According to VOIN, all of the centre's instructors are to be sent to the front line in order to get battle experience. They will serve at the front in three-month rotating intervals. 

Kids learning to operate drones at the VOIN Centre in Murmansk.

The battle experience is vital for the teachers, Russia's Deputy Prime Minister Yuri Trutnev has explained.

"We assume that instructors at the VOIN Centre are individuals who not only have combat experience, but are also constantly improving their skills. According to a previous agreement with the Ministry of Defence, they will remain on the front line for three months, as we cannot interrupt the education process. After that, the instructors will be replaced again.

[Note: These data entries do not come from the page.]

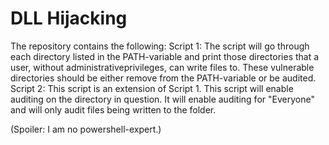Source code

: # DLL Hijacking

The repository contains the following: 
Script 1: The script will go through each directory listed in the PATH-variable and print those directories that a user, without administrativeprivileges, can write files to. These vulnerable directories should be either remove from the PATH-variable or be audited.
Script 2: This script is an extension of Script 1. This script will enable auditing on the directory in question. It will enable auditing for "Everyone" and will only audit files being written to the folder.
 

(Spoiler: I am no powershell-expert.)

In this way, all instructors who work at the VOIN Centre will gain combat experience," the deputy PM said.

Deputy Prime Minster and Presidential Envoy to the Far Eastern Federal District Yuri Trutnev has been on occupied Ukrainian territory several times.

Yuri Trutnev, who reportedly himself has been on occupied land with weapon in hand, was instrumental in establishing the VOIN organisation. 

It is today one of the organisations that contribute to the militarisation of Russian children and youth. 

Young boys at the Murmansk VOIN Centre.

VOIN was established on an initiative from top Kremlin officials by Trutnev along with Kremlin chief of staff Sergei Kirienko in 2023. Over the past years, VOIN training centres have been established across Russia.

The priority group is teenage boys ages 14-18, and the training is aimed at recruitment to the armed forces.

Dmitry Ivanov, one of the VOIN instructors, wears a t-shirt from the Chechen Spetsnaz University.

Militant Chechen groups are also involved in the training activities. Apparently, one of the instructors in Murmansk is connected with the Spetsnaz University in Chechnya.

Several of the instructors at the VOIN Centre in Murmansk already have battle experience from occupied land. Among them is Aleksandr Sarpe, who on his private VK page openly brags about his battle experiences from Ukraine.

There is a significant likelihood that the VOIN instructors will never make it back home to Murmansk. After almost four year of full-scale war of aggression, Russia's has lost hundreds of thousands of men. According to the Ukrainian Armed Forces, the Russian losses amount to more than 1,2 million killed and wounded men.

Also regions like Murmansk has a major death toll. A list of killed men from the Arctic region assembled and compiled by the Barents Observer includes almost 800 names.